Gun Violence as a Public Health Issue
This afternoon I was presented with this graphic on Facebook:
The accompanying comment was, “Gun control laws only affect law abiding citizens.” I replied with, “Gun-related crime is only one part of the story, though. What about all the gun-assisted suicides? What about all the gun-related accidental deaths?” It was suggested that I make a post about it, so I am.
In my opinion, there are two separate gun-violence issues. One is the issue of deliberate mayhem, where someone obtains a gun (either legally or illegally) with the express purpose of shooting other people. The other is the issue of what I’ll call, for lack of a better term, “accidental violence” – children shooting children, suicides, in-the-heat-of-the-moment killings (such as domestic violence or drunken bar brawls), and related deaths. I believe these two issues should be addressed separately, and that people shouldn’t use arguments against one issue to claim that nothing should be done about the other one.
I Googled “gun violence statistics” and found a plethora of sites. Some, such as The Brady Campaign To Prevent Gun Violence and Heeding God’s Call, have an obvious gun-control agenda. Others, such as this article from the Pew Research Center, show that gun violence has dropped significantly in the last 20 years or so, although most of that decline took place in the ’90s. Other articles, including this one, also show a decline in overall gun violence using CDC numbers. The graphic in this article from the National Institute of Justice shows the decline in firearm-related crime from 1993 to 2011 – but interestingly, the “Firearm crimes as a percent of all violent incidents” rate has remained fairly steady, ranging from 8% to 5% (it was 8% in 2011).
I then Googled “gun violence statistics 2014” to see what might be available for the most recent complete year. As it turns out, this article on CNN.com indicates that the most recent year for which complete statistics are available is 2011. So that’s the year I chose to use, but when I found a set of tables on the CDC website that included data through 2013, I decided on 2013 instead. Table 10 shows that there were 2,596,993 deaths in the US in 2013, from all causes and for all ages. That’s everyone who died. The table then breaks out death numbers for 113 selected causes, including “injury by firearms.”
The table shows a total of 33,636 deaths through “injury by firearms.” There were 467 that weren’t listed under one of the 113 categories. The remaining 33,169 break down as follows.
Slightly more than half of the recorded suicides (21,175 of 41,149) were by firearm. The remaining 19,974 were due to “other and unspecified means and their sequelae” – in other words, firearms ALONE were used in more suicides than all other means.
Of the 16,121 homicides recorded, 11,208 were by firearm, while 4,913 were by “other and unspecified means and their sequelae”. So guns were used in more than twice as many homicides as all other weapons/methods.
281 people were killed by firearms where the intent couldn’t be determined. 4,306 deaths were due to “other and unspecified events of undetermined intent.”
505 people were killed by “accidental discharge of firearms”, of 92,619 total in the “Nontransport accidents” category.

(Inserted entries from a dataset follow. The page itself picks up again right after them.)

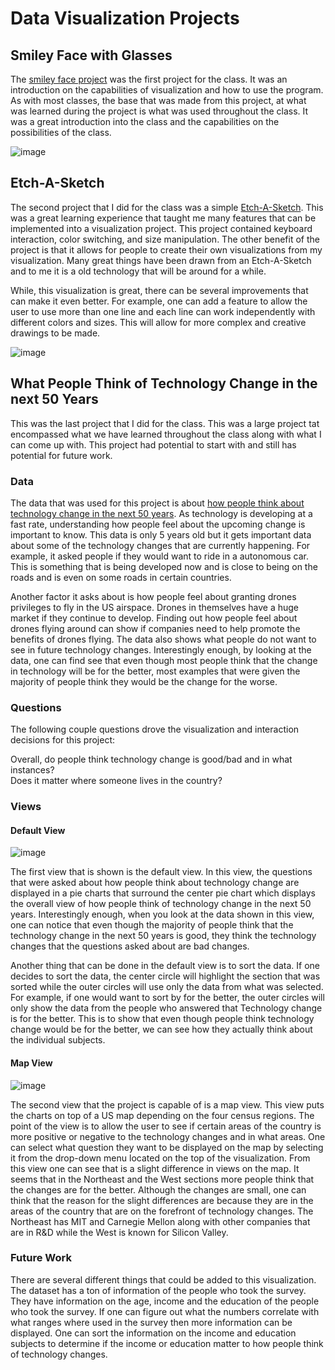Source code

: # Data Visualization Projects

## Smiley Face with Glasses

The [smiley face project](https://beta.vizhub.com/nasmith2/e4004c61dcee44e2be50cb30dacd6c8f) was the first project for the class. It was an introduction on the capabilities of visualization and how to use the program. As with most classes, the base that was made from this project, at what was learned during the project is what was used throughout the class. It was a great introduction into the class and the capabilities on the possibilities of the class.  

![image](https://user-images.githubusercontent.com/44979955/67593325-f48e4980-f72f-11e9-9ace-54462d875c63.png)

## Etch-A-Sketch

The second project that I did for the class was a simple [Etch-A-Sketch](https://beta.vizhub.com/nasmith2/609cd1310ff349d5bbe146371d03dbd7). This was a great learning experience that taught me many features that can be implemented into a visualization project. This project contained keyboard interaction, color switching, and size manipulation. The other benefit of the project is that it allows for people to create their own visualizations from my visualization. Many great things have been drawn from an Etch-A-Sketch and to me it is a old technology that will be around for a while. 

While, this visualization is great, there can be several improvements that can make it even better. For example, one can add a feature to allow the user to use more than one line and each line can work independently with different colors and sizes. This will allow for more complex and creative drawings to be made.

![image](https://user-images.githubusercontent.com/44979955/67592040-bcd1d280-f72c-11e9-9212-8b49e6a81c42.png)

## What People Think of Technology Change in the next 50 Years

This was the last project that I did for the class. This was a large project tat encompassed what we have learned throughout the class along with what I can come up with. This project had potential to start with and still has potential for future work.

### Data

The data that was used for this project is about [how people think about technology change in the next 50 years](https://gist.github.com/nasmith2/f7306cec68cf23c53a77f03efe7d70c0#file-technologychangebetterorworse-csv). As technology is developing at a fast rate, understanding how people feel about the upcoming change is important to know. This data is only 5 years old but it gets important data about some of the technology changes that are currently happening. For example, it asked people if they would want to ride in a autonomous car. This is something that is being developed now and is close to being on the roads and is even on some roads in certain countries. 

Another factor it asks about is how people feel about granting drones privileges to fly in the US airspace. Drones in themselves have a huge market if they continue to develop. Finding out how people feel about drones flying around can show if companies need to help promote the benefits of drones flying. The data also shows what people do not want to see in future technology changes. Interestingly enough, by looking at the data, one can find see that even though most people think that the change in technology will be for the better, most examples that were given the majority of people think they would be the change for the worse.

### Questions

The following couple questions drove the visualization and interaction decisions for this project:

Overall, do people think technology change is good/bad and in what instances?
<br />Does it matter where someone lives in the country? 

### Views

#### Default View
![image](https://user-images.githubusercontent.com/44979955/67594447-58b20d00-f732-11e9-9982-017c2e234d29.png)

The first view that is shown is the default view. In this view, the questions that were asked about how people think about technology change are displayed in a pie charts that surround the center pie chart which displays the overall view of how people think of technology change in the next 50 years. Interestingly enough, when you look at the data shown in this view, one can notice that even though the majority of people think that the technology change in the next 50 years is good, they think the technology changes that the questions asked about are bad changes. 

Another thing that can be done in the default view is to sort the data. If one decides to sort the data, the center circle will highlight the section that was sorted while the outer circles will use only the data from what was selected. For example, if one would want to sort by for the better, the outer circles will only show the data from the people who answered that Technology change is for the better. This is to show that even though people think technology change would be for the better, we can see how they actually think about the individual subjects.

#### Map View
![image](https://user-images.githubusercontent.com/44979955/67594481-6ff0fa80-f732-11e9-9cba-6afd0da5f6d0.png)

The second view that the project is capable of is a map view. This view puts the charts on top of a US map depending on the four census regions. The point of the view is to allow the user to see if certain areas of the country is more positive or negative to the technology changes and in what areas. One can select what question they want to be displayed on the map by selecting it from the drop-down menu located on the top of the visualization. From this view one can see that is a slight difference in views on the map. It seems that in the Northeast and the West sections more people think that the changes are for the better. Although the changes are small, one can think that the reason for the slight differences are because they are in the areas of the country that are on the forefront of technology changes. The Northeast has MIT and Carnegie Mellon along with other companies that are in R&D while the West is known for Silicon Valley.   

### Future Work
There are several different things that could be added to this visualization. The dataset has a ton of information of the people who took the survey. They have information on the age, income and the education of the people who took the survey. If one can figure out what the numbers correlate with what ranges where used in the survey then more information can be displayed. One can sort the information on the income and education subjects to determine if the income or education matter to how people think of technology changes.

These numbers can be spun many different ways. For instance, in the homicide category, there’s no differentiation between a mass shooting, a criminal-style execution, and a domestic-violence death. So it would be easy for some people to say, “Hey, many of these 11 thousand deaths were caused by criminals who don’t pay attention to the law anyway, so why should we strengthen the laws we have?” Other people could just as easily say, “Hey, many of these 11 thousand deaths were caused by someone having easy access to a gun and using it on the spur of the moment.” Both would likely be right.
In the suicide category, people could easily say, “Hey, many of these people would have killed themselves anyway. What difference does it make how they did it?” and other people could just as easily say, “Hey, if many of these people hadn’t had easy access to a gun, maybe they’d still be alive.” And again, both would be right.
The solution is not banning guns. Neither is the solution arming everyone. But 33,000-plus deaths through “injury by firearms” is way too many. If that many people died of a pathogenic disease, you can bet the country would be screaming for research into the causes, treatments and cures. Or, in perhaps a better analogy, look at the death rate from vehicle crashes. In 2013, motor vehicle crashes claimed 35,369 lives according to the CDC. Yes, that’s more than gun deaths, but look at all the research the government and car companies are doing to make cars (and driving) safer. Shouldn’t there be a similar push to make firearms – and gun ownership – safer? Perhaps by requiring gun owners to undergo regular training on the proper care and handling of their weapons, for instance?
In my opinion, anything that causes more than 30,000 deaths annually is, or should be, a public-health issue.